Il nuovo testo assegnava a Roma Capitale il potere legislativo della Regione nelle materie concorrenti o residuali, tranne la sanità, ma l’elenco delle materie da trasferire doveva essere stabilito di intesa con la Regione Lazio e lo Stato con una legge ordinaria approvata a maggioranza assoluta delle Camere. Un processo più ordinato rispetto al testo iniziale, ma con un testo che lasciava l’ente diviso in due e con due differenti competenze, con seri problemi istituzionali e di democrazia rappresentativa. Roma Capitale non diventava Regione, restava comune con i poteri legislativi, e allo stesso tempo la città metropolitana era sottoposta alla legislazione della pisana. Due enti con lo stesso Sindaco ma con un territorio sul quale vigono norme differenti.
La legge elettorale fa governare gli eletti romani su tutto il Lazio
Inoltre, problema più complesso, il Consiglio Regionale restava quello di adesso, con gli eletti di Roma Capitale che sono la maggioranza. Per cui avremmo il paradosso che Roma capitale legifererebbe autonomamente sul proprio territorio e attraverso la sua maggioranza in consiglio regionale anche sugli altri territori delle altre province. Un vero ircocervo.

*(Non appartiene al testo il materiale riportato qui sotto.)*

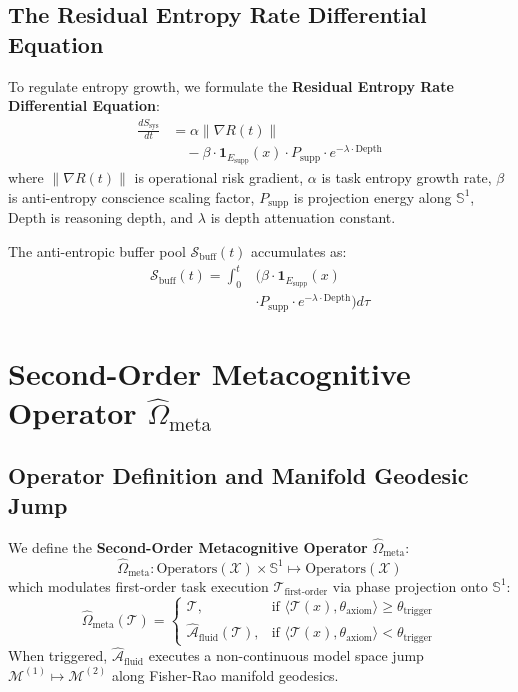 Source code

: \documentclass[journal,twocolumn,10pt]{IEEEtran}
\begin{document}
\subsection{The Residual Entropy Rate Differential Equation}
To regulate entropy growth, we formulate the \textbf{Residual Entropy Rate Differential Equation}:
\begin{equation}
\begin{aligned}
\frac{dS_{\text{sys}}}{dt} &= \alpha \|\nabla R(t)\| \\
&\quad - \beta \cdot \mathbf{1}_{E_{\text{supp}}}(x) \cdot P_{\text{supp}} \cdot e^{-\lambda \cdot \text{Depth}}
\end{aligned}
\label{eq:residual_entropy}
\end{equation}
where $\|\nabla R(t)\|$ is operational risk gradient, $\alpha$ is task entropy growth rate, $\beta$ is anti-entropy conscience scaling factor, $P_{\text{supp}}$ is projection energy along $\mathbb{S}^1$, $\text{Depth}$ is reasoning depth, and $\lambda$ is depth attenuation constant.

The anti-entropic buffer pool $\mathcal{S}_{\text{buff}}(t)$ accumulates as:
\begin{equation}
\begin{aligned}
\mathcal{S}_{\text{buff}}(t) = \int_{0}^{t} &\Big( \beta \cdot \mathbf{1}_{E_{\text{supp}}}(x) \\
&\cdot P_{\text{supp}} \cdot e^{-\lambda \cdot \text{Depth}} \Big) d\tau
\end{aligned}
\end{equation}

\section{Second-Order Metacognitive Operator $\hat{\Omega}_{\text{meta}}$}
\subsection{Operator Definition and Manifold Geodesic Jump}
We define the \textbf{Second-Order Metacognitive Operator} $\hat{\Omega}_{\text{meta}}$:
\begin{equation}
\hat{\Omega}_{\text{meta}}: \text{Operators}(\mathcal{X}) \times \mathbb{S}^1 \mapsto \text{Operators}(\mathcal{X})
\end{equation}
which modulates first-order task execution $\mathcal{T}_{\text{first-order}}$ via phase projection onto $\mathbb{S}^1$:
\begin{equation}
\hat{\Omega}_{\text{meta}}(\mathcal{T}) = 
\begin{cases} 
\mathcal{T}, & \text{if } \langle \mathcal{T}(x), \theta_{\text{axiom}} \rangle \ge \theta_{\text{trigger}} \\ 
\hat{\mathcal{A}}_{\text{fluid}}(\mathcal{T}), & \text{if } \langle \mathcal{T}(x), \theta_{\text{axiom}} \rangle < \theta_{\text{trigger}} 
\end{cases}
\end{equation}
When triggered, $\hat{\mathcal{A}}_{\text{fluid}}$ executes a non-continuous model space jump $\mathcal{M}^{(1)} \mapsto \mathcal{M}^{(2)}$ along Fisher-Rao manifold geodesics.
\end{document}
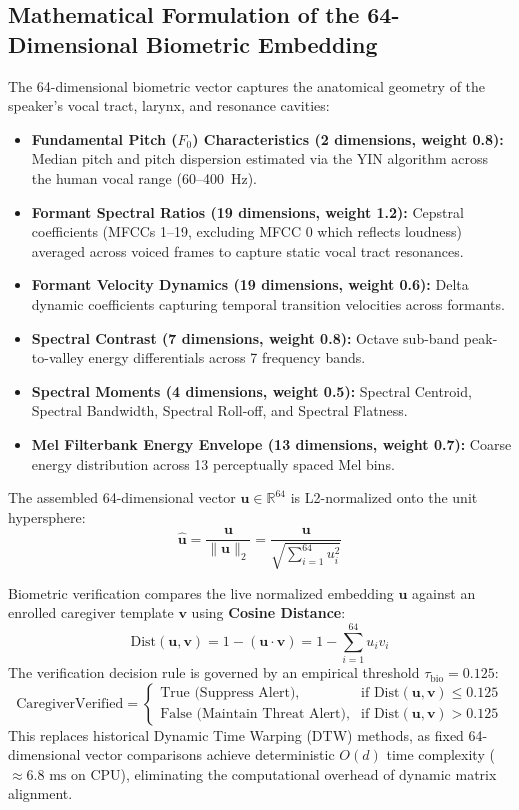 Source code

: \documentclass[12pt, a4paper]{report}
\begin{document}
\subsection{Mathematical Formulation of the 64-Dimensional Biometric Embedding}
The 64-dimensional biometric vector captures the anatomical geometry of the speaker's vocal tract, larynx, and resonance cavities:
\begin{itemize}
    \item \textbf{Fundamental Pitch ($F_0$) Characteristics (2 dimensions, weight 0.8):} Median pitch and pitch dispersion estimated via the YIN algorithm across the human vocal range (60--400~Hz).
    \item \textbf{Formant Spectral Ratios (19 dimensions, weight 1.2):} Cepstral coefficients (MFCCs 1--19, excluding MFCC 0 which reflects loudness) averaged across voiced frames to capture static vocal tract resonances.
    \item \textbf{Formant Velocity Dynamics (19 dimensions, weight 0.6):} Delta dynamic coefficients capturing temporal transition velocities across formants.
    \item \textbf{Spectral Contrast (7 dimensions, weight 0.8):} Octave sub-band peak-to-valley energy differentials across 7 frequency bands.
    \item \textbf{Spectral Moments (4 dimensions, weight 0.5):} Spectral Centroid, Spectral Bandwidth, Spectral Roll-off, and Spectral Flatness.
    \item \textbf{Mel Filterbank Energy Envelope (13 dimensions, weight 0.7):} Coarse energy distribution across 13 perceptually spaced Mel bins.
\end{itemize}
The assembled 64-dimensional vector $\mathbf{u} \in \mathbb{R}^{64}$ is L2-normalized onto the unit hypersphere:
\begin{equation}
\hat{\mathbf{u}} = \frac{\mathbf{u}}{\|\mathbf{u}\|_2} = \frac{\mathbf{u}}{\sqrt{\sum_{i=1}^{64} u_i^2}}
\end{equation}

Biometric verification compares the live normalized embedding $\mathbf{u}$ against an enrolled caregiver template $\mathbf{v}$ using \textbf{Cosine Distance}:
\begin{equation}
\label{eq:cosine_distance}
\text{Dist}(\mathbf{u}, \mathbf{v}) = 1 - (\mathbf{u} \cdot \mathbf{v}) = 1 - \sum_{i=1}^{64} u_i v_i
\end{equation}
The verification decision rule is governed by an empirical threshold $\tau_{\text{bio}} = 0.125$:
\begin{equation}
\text{CaregiverVerified} = 
\begin{cases}
\text{True (Suppress Alert)}, & \text{if } \text{Dist}(\mathbf{u}, \mathbf{v}) \le 0.125 \\
\text{False (Maintain Threat Alert)}, & \text{if } \text{Dist}(\mathbf{u}, \mathbf{v}) > 0.125
\end{cases}
\end{equation}
This replaces historical Dynamic Time Warping (DTW) methods, as fixed 64-dimensional vector comparisons achieve deterministic $O(d)$ time complexity ($\approx 6.8\text{ ms}$ on CPU), eliminating the computational overhead of dynamic matrix alignment.
\end{document}

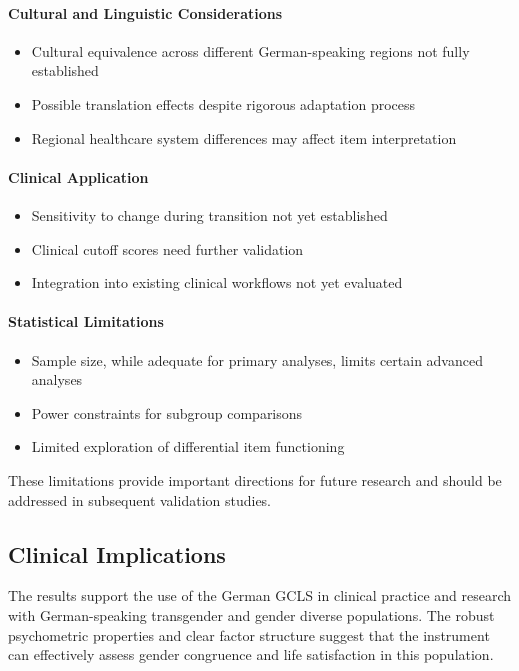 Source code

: \documentclass[12pt,a4paper]{article}
\begin{document}
\paragraph{Cultural and Linguistic Considerations}
\begin{itemize}
\item Cultural equivalence across different German-speaking regions not fully established
\item Possible translation effects despite rigorous adaptation process
\item Regional healthcare system differences may affect item interpretation
\end{itemize}

\paragraph{Clinical Application}
\begin{itemize}
\item Sensitivity to change during transition not yet established
\item Clinical cutoff scores need further validation
\item Integration into existing clinical workflows not yet evaluated
\end{itemize}

\paragraph{Statistical Limitations}
\begin{itemize}
\item Sample size, while adequate for primary analyses, limits certain advanced analyses
\item Power constraints for subgroup comparisons
\item Limited exploration of differential item functioning
\end{itemize}

These limitations provide important directions for future research and should be addressed in subsequent validation studies.

\subsection{Clinical Implications}

The results support the use of the German GCLS in clinical practice and research with German-speaking transgender and gender diverse populations. The robust psychometric properties and clear factor structure suggest that the instrument can effectively assess gender congruence and life satisfaction in this population.
\end{document}
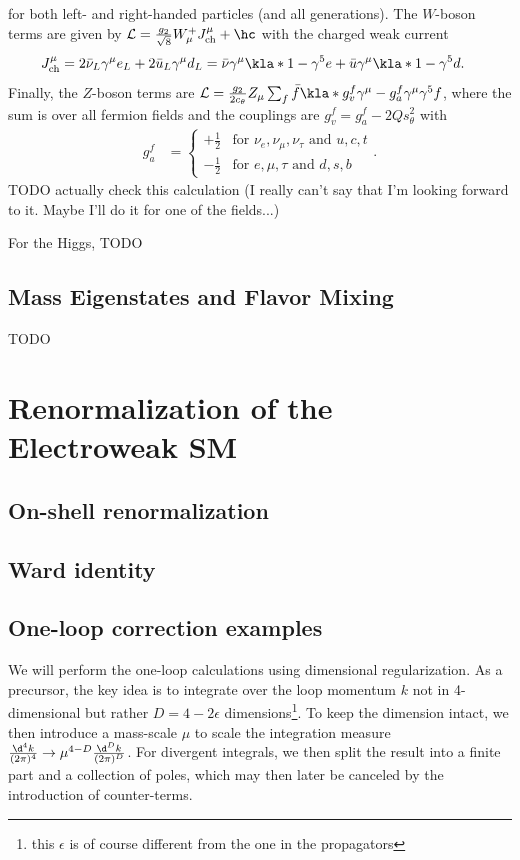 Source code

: \documentclass[english, parskip=full]{scrbook}
\begin{document}
for both left- and right-handed particles (and all generations).
The $W$-boson terms are given by $\mathcal{L} = \frac{g_2}{\sqrt{8}} W_\mu^+ J_\text{ch}^\mu + \hc$ with the charged weak current
\begin{align}
J_\text{ch}^\mu &= 2\bar{\nu}_{L} \gamma^\mu e_L + 2\bar{u}_L\gamma^\mu d_L = \bar{\nu} \gamma^\mu \kla*{1-\gamma^5} e + \bar{u} \gamma^\mu \kla*{1-\gamma^5} d.
\end{align}
Finally, the $Z$-boson terms are $\mathcal{L} = \frac{g_2}{2c_\theta} Z_\mu \sum_f \bar{f} \kla*{g^f_v \gamma^\mu - g^f_a \gamma^\mu \gamma^5}f$, where the sum is over all fermion fields and the couplings are $g^f_v = g^f_a - 2Qs_\theta^2$ with
\begin{align}
g^f_a &= \begin{cases} +\frac{1}{2} & \text{for }\nu_e,\nu_\mu,\nu_\tau \text{ and } u,c,t \\ -\frac{1}{2} & \text{for }e,\mu,\tau \text{ and } d,s,b \end{cases}.
\end{align}
TODO actually check this calculation (I really can't say that I'm looking forward to it. Maybe I'll do it for one of the fields...)

For the Higgs, TODO

\section{Mass Eigenstates and Flavor Mixing}
TODO

\chapter{Renormalization of the Electroweak SM}
\section{On-shell renormalization}
\section{Ward identity}
\section{One-loop correction examples}
We will perform the one-loop calculations using dimensional regularization.
As a precursor, the key idea is to integrate over the loop momentum $k$ not in 4-dimensional but rather $D=4-2\epsilon$ dimensions\footnote{this $\epsilon$ is of course different from the one in the propagators}.
To keep the dimension intact, we then introduce a mass-scale $\mu$ to scale the integration measure $\frac{\d^4k}{(2\pi)^4} \rightarrow \mu^{4-D}\frac{\d^Dk}{(2\pi)^D}$.
For divergent integrals, we then split the result into a finite part and a collection of poles, which may then later be canceled by the introduction of counter-terms.
\end{document}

Ecco perché la prima cosa da fare è inserire una norma nel testo sulle Province, al quale stanno lavorando le commissioni parlamentari, per staccare la vecchia provincia da Roma e dare solo alla Capitale lo status di Città metropolitana.
Subito dopo approntare una proposta costituzionale che dia a Roma Capitale i poteri legislativi e alla Regione lo status di Regione a Statuto speciale stabilendo per i due enti l’identico assetto istituzionale che hanno Trento e Bolzano.